Yikes! That’s a major expense that the customer hadn’t anticipated. He talked through the options thoroughly with Andrew – one option being to replace the whole truck. He soon realized that despite the great cost of replacing the transmission, the cost and risk of buying another truck of equal reliability with it’s own set of problems was a lot more. So, he decided to go ahead and replace the transmission on his beloved truck.
If I haven’t made it clear enough already, let me say it as plainly as possible: you WILL need to spend money to keep your vehicle going. Again, it’s not a matter of if you’ll need to spend money on repairs, it’s a matter of when.
We strongly recommend starting a car fund to save up for expenses, both known and unknown, so that when the time comes, you aren’t scrambling to figure out how you are going to pay for it. We’ve processed repair bills anywhere from $20 – $7,000 that made complete sense for the vehicle being repaired.

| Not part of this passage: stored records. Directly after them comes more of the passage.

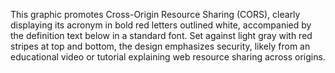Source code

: This graphic promotes Cross-Origin Resource Sharing (CORS), clearly displaying its acronym in bold red letters outlined white, accompanied by the definition text below in a standard font. Set against light gray with red stripes at top and bottom, the design emphasizes security, likely from an educational video or tutorial explaining web resource sharing across origins.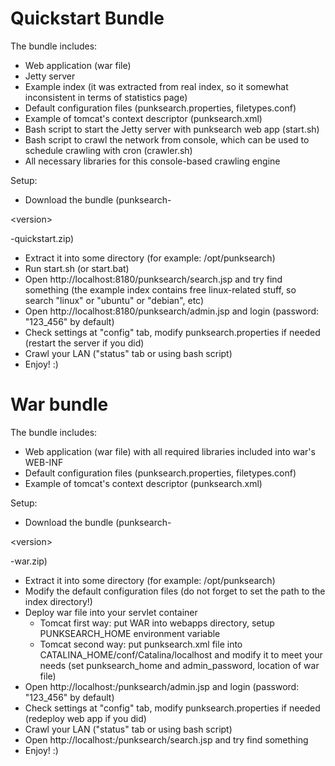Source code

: # Quickstart Bundle #
The bundle includes:
  * Web application (war file)
  * Jetty server
  * Example index (it was extracted from real index, so it somewhat inconsistent in terms of statistics page)
  * Default configuration files (punksearch.properties, filetypes.conf)
  * Example of tomcat's context descriptor (punksearch.xml)
  * Bash script to start the Jetty server with punksearch web app (start.sh)
  * Bash script to crawl the network from console, which can be used to schedule crawling with cron (crawler.sh)
  * All necessary libraries for this console-based crawling engine

Setup:
  * Download the bundle (punksearch-

&lt;version&gt;

-quickstart.zip)
  * Extract it into some directory (for example: /opt/punksearch)
  * Run start.sh (or start.bat)
  * Open http://localhost:8180/punksearch/search.jsp and try find something (the example index contains free linux-related stuff, so search "linux" or "ubuntu" or "debian", etc)
  * Open http://localhost:8180/punksearch/admin.jsp and login (password: "123\_456" by default)
  * Check settings at "config" tab, modify punksearch.properties if needed (restart the server if you did)
  * Crawl your LAN ("status" tab or using bash script)
  * Enjoy! :)

# War bundle #
The bundle includes:
  * Web application (war file) with all required libraries included into war's WEB-INF
  * Default configuration files (punksearch.properties, filetypes.conf)
  * Example of tomcat's context descriptor (punksearch.xml)

Setup:
  * Download the bundle (punksearch-

&lt;version&gt;

-war.zip)
  * Extract it into some directory (for example: /opt/punksearch)
  * Modify the default configuration files (do not forget to set the path to the index directory!)
  * Deploy war file into your servlet container
    * Tomcat first way: put WAR into webapps directory, setup PUNKSEARCH\_HOME environment variable
    * Tomcat second way: put punksearch.xml file into CATALINA\_HOME/conf/Catalina/localhost and modify it to meet your needs (set punksearch\_home and admin\_password, location of war file)
  * Open http://localhost:<servlet container port>/punksearch/admin.jsp and login (password: "123\_456" by default)
  * Check settings at "config" tab, modify punksearch.properties if needed (redeploy web app if you did)
  * Crawl your LAN ("status" tab or using bash script)
  * Open http://localhost:<servlet container port>/punksearch/search.jsp and try find something
  * Enjoy! :)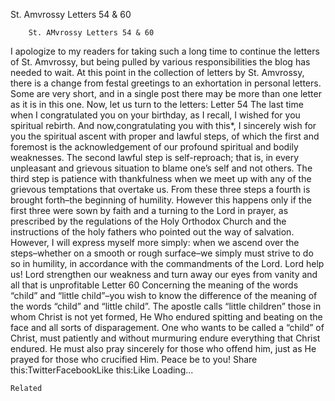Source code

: St. Amvrossy Letters 54 & 60

		St. AMvrossy Letters 54 & 60
I apologize to my readers for taking such a long time to continue the letters of St. Amvrossy, but being pulled by various responsibilities the blog has needed to wait. At this point in the collection of letters by St. Amvrossy, there is a change from festal greetings to an exhortation in personal letters. Some are very short, and in a single post there may be more than one letter as it is in this one. Now, let us turn to the letters:
Letter 54
The last time when I congratulated you on your birthday, as I recall, I wished for you spiritual rebirth. And now,congratulating you with this*, I sincerely wish for you the spiritual ascent with proper and lawful steps, of which the first and foremost is the acknowledgement of our profound spiritual and bodily weaknesses. The second lawful step is self-reproach; that is, in every unpleasant and grievous situation to blame one’s self and not others. The third step is patience with thankfulness when we meet up with any of the grievous temptations that overtake us. From these three steps a fourth is brought forth–the beginning of humility. However this happens only if the first three were sown by faith and a turning to the Lord in prayer, as prescribed by the regulations of the Holy Orthodox Church and the instructions of the holy fathers who pointed out the way of salvation. However, I will express myself more simply: when we ascend over the steps–whether on a smooth or rough surface–we simply must strive to do so in humility, in accordance with the commandments of the Lord. Lord help us! Lord strengthen our
weakness and turn away our eyes from vanity and all that is unprofitable
Letter 60
Concerning the meaning of the words “child” and “little child”–you wish to know
the difference of the meaning of the words “child” and “little child”. The apostle calls “little children” those in whom Christ is not yet formed, He Who endured spitting and beating on the face and all sorts of disparagement. One who wants to be called a “child” of Christ, must patiently and without murmuring endure everything that Christ endured. He must also pray sincerely for those who offend him, just as He prayed for those who crucified Him. Peace be to you!
Share this:TwitterFacebookLike this:Like Loading...

	Related
			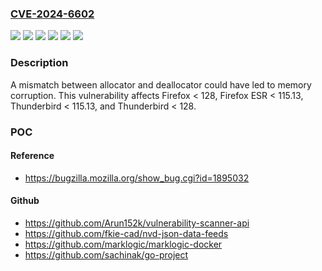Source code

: ### [CVE-2024-6602](https://cve.mitre.org/cgi-bin/cvename.cgi?name=CVE-2024-6602)
![](https://img.shields.io/static/v1?label=Product&message=Firefox%20ESR&color=blue)
![](https://img.shields.io/static/v1?label=Product&message=Firefox&color=blue)
![](https://img.shields.io/static/v1?label=Product&message=Thunderbird&color=blue)
![](https://img.shields.io/static/v1?label=Version&message=0%20&color=brightgreen)
![](https://img.shields.io/static/v1?label=Version&message=unspecified%20&color=brightgreen)
![](https://img.shields.io/static/v1?label=Vulnerability&message=n%2Fa&color=blue)

### Description

A mismatch between allocator and deallocator could have led to memory corruption. This vulnerability affects Firefox < 128, Firefox ESR < 115.13, Thunderbird < 115.13, and Thunderbird < 128.

### POC

#### Reference
- https://bugzilla.mozilla.org/show_bug.cgi?id=1895032

#### Github
- https://github.com/Arun152k/vulnerability-scanner-api
- https://github.com/fkie-cad/nvd-json-data-feeds
- https://github.com/marklogic/marklogic-docker
- https://github.com/sachinak/go-project

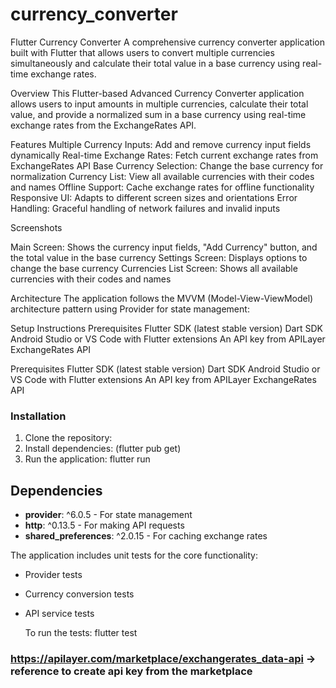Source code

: # currency_converter

Flutter Currency Converter
    A comprehensive currency converter application built with Flutter that allows users to convert multiple currencies simultaneously and calculate their total value in a base currency using real-time exchange rates.

Overview
    This Flutter-based Advanced Currency Converter application allows users to input amounts in multiple currencies, calculate their total value, and provide a normalized sum in a base currency using real-time exchange rates from the ExchangeRates API.


Features
    Multiple Currency Inputs: Add and remove currency input fields dynamically
    Real-time Exchange Rates: Fetch current exchange rates from ExchangeRates API
    Base Currency Selection: Change the base currency for normalization
    Currency List: View all available currencies with their codes and names
    Offline Support: Cache exchange rates for offline functionality
    Responsive UI: Adapts to different screen sizes and orientations
    Error Handling: Graceful handling of network failures and invalid inputs

Screenshots

Main Screen: Shows the currency input fields, "Add Currency" button, and the total value in the base currency
Settings Screen: Displays options to change the base currency
Currencies List Screen: Shows all available currencies with their codes and names    

Architecture
    The application follows the MVVM (Model-View-ViewModel) architecture pattern using Provider for state management:

Setup Instructions
    Prerequisites
        Flutter SDK (latest stable version)
        Dart SDK
        Android Studio or VS Code with Flutter extensions
        An API key from APILayer ExchangeRates API

Prerequisites
    Flutter SDK (latest stable version)
    Dart SDK
    Android Studio or VS Code with Flutter extensions
    An API key from APILayer ExchangeRates API


### Installation

1. Clone the repository:
2. Install dependencies: (flutter pub get)
3. Run the application: flutter run

## Dependencies

  - **provider**: ^6.0.5 - For state management
  - **http**: ^0.13.5 - For making API requests
  - **shared_preferences**: ^2.0.15 - For caching exchange rates


The application includes unit tests for the core functionality:

- Provider tests
- Currency conversion tests
- API service tests


  To run the tests: flutter test
  

 ### https://apilayer.com/marketplace/exchangerates_data-api -> reference to create api key from the marketplace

There are several ways you can plan to save, but ultimately it depends on how much money you make, your cost of living, and how old your vehicle is. Let’s say you put away $25 each month and don’t end up needing it for two years – that’s $600 which can cover a variety of repairs, or at least lessen the blow in the likelihood that the total cost is more than that. Saving $25 is equivalent to passing on eating out one or two times each month, which I know is a lot more fun than getting your car fixed, but neither is not being able to go anywhere because your car doesn’t work. Keep in mind, it’s not unusual to need to spend a thousand dollars or more during a single visit. That’s why knowing the condition of your vehicle can be really beneficial to help you start planning.
A customer once told me that she had financed her vehicle, and yet after it was paid off she continue paying that same monthly amount into an Auto Repair fund to help with maintenance and repairs down the road. You’ve already made it work in your budget to make payments on the loan each month, so it shouldn’t be hard to continue paying them. Even if you payed for your vehicle outright, consider making a “car payment” to yourself each month anyway. You’ll thank yourself later!
When all’s said and done, unless you live in a city with top-notch public transportation, you will need a vehicle to get to work, get kids to and from school, do errands, and visit with friends and family. Your vehicle is a necessary expense for survival whether you’re low income and drive an old economy car or well off and drive a luxury vehicle from this decade. You must be wise with the time and money you invest to keep it running well for you and potentially the person you’ll sell it to down the road, should you choose to move on.